The challenge is structural. Congressional staff are beginning to expect richer, more tailored analysis to support their work as AI capabilities advance. Yet CRS staff expertise, knowledge of the legislative process, and institutional memory remain the service's most valuable assets. Human oversight is essential to review, double-check, and confirm sources for any AI-generated analysis.

CRS is developing principles to govern the responsible integration of AI tools into its workflow and an implementation plan to identify priority use cases for AI development. The agency evaluates AI-enhanced tools based on whether they increase productivity in developing products for Congress and align with CRS values. CRS has offered training to staff on topics ranging from ethics to prompt engineering.

Political Stakes

For the Administration

The hearing exposed a gap between policy ambitions and technical reality. The White House wants federal agencies to modernize through AI adoption, yet CRS's experience suggests that government agencies cannot outsource their core functions to commercial AI tools without losing control over data security and institutional independence.

For Congress

The stakes involve the quality of legislative decision-making. If CRS cannot reliably use AI to accelerate bill analysis, congressional staff may turn to commercial tools like ChatGPT that lack citations and institutional oversight. This could degrade the information environment on which lawmakers depend.

The Other Side

Critics of excessive caution argue that CRS is being too risk-averse. The First Branch Forecast, a congressional analysis platform, raised a structural concern about whether AI tools should be owned by the legislative branch or if it is appropriate to have data and technology reside with major AI companies.

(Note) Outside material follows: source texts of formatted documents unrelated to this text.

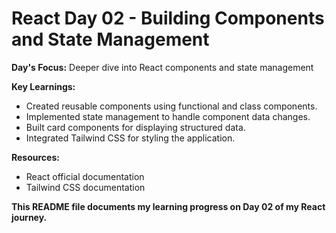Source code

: # React Day 02 - Building Components and State Management

**Day's Focus:** Deeper dive into React components and state management

**Key Learnings:**
* Created reusable components using functional and class components.
* Implemented state management to handle component data changes.
* Built card components for displaying structured data.
* Integrated Tailwind CSS for styling the application.


**Resources:**
* React official documentation
* Tailwind CSS documentation

**This README file documents my learning progress on Day 02 of my React journey.**
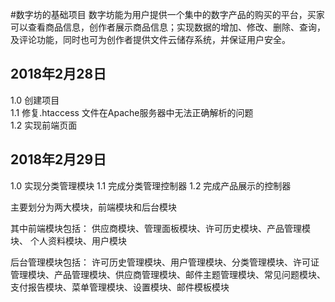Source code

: #数字坊的基础项目
数字坊能为用户提供一个集中的数字产品的购买的平台，买家可以查看商品信息，创作者展示商品信息；实现数据的增加、修改、删除、查询，及评论功能，同时也可为创作者提供文件云储存系统，并保证用户安全。

## 2018年2月28日
1.0 创建项目  
1.1 修复.htaccess 文件在Apache服务器中无法正确解析的问题  
1.2 实现前端页面
## 2018年2月29日
1.0 实现分类管理模块
1.1 完成分类管理控制器
1.2 完成产品展示的控制器



主要划分为两大模块，前端模块和后台模块

其中前端模块包括：
供应商模块、管理面板模块、许可历史模块、产品管理模块、 个人资料模块、用户模块

后台管理模块包括：
许可历史管理模块、用户管理模块、分类管理模块、许可证管理模块、产品管理模块、供应商管理模块、邮件主题管理模块、常见问题模块、支付报告模块、菜单管理模块、设置模块、邮件模板模块


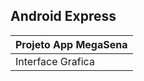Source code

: ## Android Express      

Projeto App MegaSena    |
--------------------    |
Interface Grafica       |
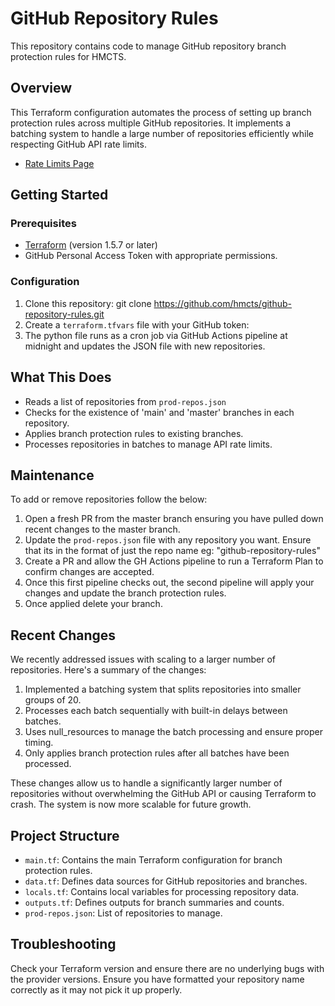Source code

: # GitHub Repository Rules

This repository contains code to manage GitHub repository branch protection rules for HMCTS.

## Overview

This Terraform configuration automates the process of setting up branch protection rules across multiple GitHub repositories. It implements a batching system to handle a large number of repositories efficiently while respecting GitHub API rate limits.

- [Rate Limits Page](https://docs.github.com/en/rest/using-the-rest-api/rate-limits-for-the-rest-api?apiVersion=2022-11-28)

## Getting Started

### Prerequisites

- [Terraform](https://www.terraform.io/downloads.html) (version 1.5.7 or later)
- GitHub Personal Access Token with appropriate permissions.

### Configuration

1. Clone this repository:
git clone https://github.com/hmcts/github-repository-rules.git
2. Create a `terraform.tfvars` file with your GitHub token:
3. The python file runs as a cron job via GitHub Actions pipeline at midnight and updates the JSON file with new repositories.

## What This Does

- Reads a list of repositories from `prod-repos.json`
- Checks for the existence of 'main' and 'master' branches in each repository.
- Applies branch protection rules to existing branches.
- Processes repositories in batches to manage API rate limits.

## Maintenance

To add or remove repositories follow the below:

1. Open a fresh PR from the master branch ensuring you have pulled down recent changes to the master branch.
2. Update the `prod-repos.json` file with any repository you want. Ensure that its in the format of just the repo name eg: "github-repository-rules"
3. Create a PR and allow the GH Actions pipeline to run a Terraform Plan to confirm changes are accepted.
4. Once this first pipeline checks out, the second pipeline will apply your changes and update the branch protection rules.
5. Once applied delete your branch.


## Recent Changes

We recently addressed issues with scaling to a larger number of repositories. Here's a summary of the changes:

1. Implemented a batching system that splits repositories into smaller groups of 20.
2. Processes each batch sequentially with built-in delays between batches.
3. Uses null_resources to manage the batch processing and ensure proper timing.
4. Only applies branch protection rules after all batches have been processed.

These changes allow us to handle a significantly larger number of repositories without overwhelming the GitHub API or causing Terraform to crash. The system is now more scalable for future growth.

## Project Structure

- `main.tf`: Contains the main Terraform configuration for branch protection rules.
- `data.tf`: Defines data sources for GitHub repositories and branches.
- `locals.tf`: Contains local variables for processing repository data.
- `outputs.tf`: Defines outputs for branch summaries and counts.
- `prod-repos.json`: List of repositories to manage.

## Troubleshooting

Check your Terraform version and ensure there are no underlying bugs with the provider versions.
Ensure you have formatted your repository name correctly as it may not pick it up properly.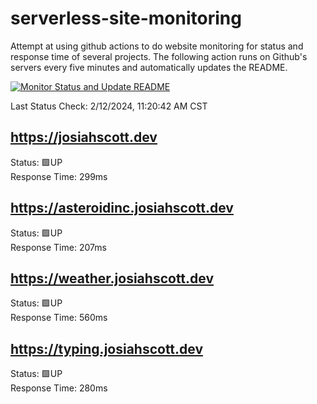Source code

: # serverless-site-monitoring
Attempt at using github actions to do website monitoring for status and response time of several projects. The following action runs on Github's servers every five minutes and automatically updates the README.  

[![Monitor Status and Update README](https://github.com/JosiahSco/serverless-site-monitoring/actions/workflows/monitor.yaml/badge.svg)](https://github.com/JosiahSco/serverless-site-monitoring/actions/workflows/monitor.yaml)

Last Status Check: 2/12/2024, 11:20:42 AM CST

## https://josiahscott.dev
Status: 🟩UP  
Response Time: 299ms

## https://asteroidinc.josiahscott.dev
Status: 🟩UP  
Response Time: 207ms

## https://weather.josiahscott.dev
Status: 🟩UP  
Response Time: 560ms

## https://typing.josiahscott.dev
Status: 🟩UP  
Response Time: 280ms

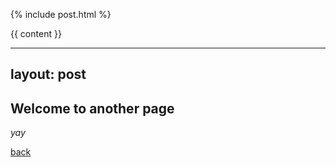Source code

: {% include post.html %}

{{ content }}

---
layout: post
---

## Welcome to another page

_yay_

[back](./)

This reflects a genuine policy debate. Free versions of AI chatbots are not closed systems and cannot be used for confidential congressional material. CRS can only create a closed system with higher-tier versions of AI models. Building proprietary AI infrastructure within Congress would be expensive and technically complex, but it could protect legislative confidentiality while enabling faster analysis.

The Bottom Line

Congress wants AI to move faster, but CRS says it cannot move faster without sacrificing accuracy—and Congress depends on that accuracy more than it depends on speed.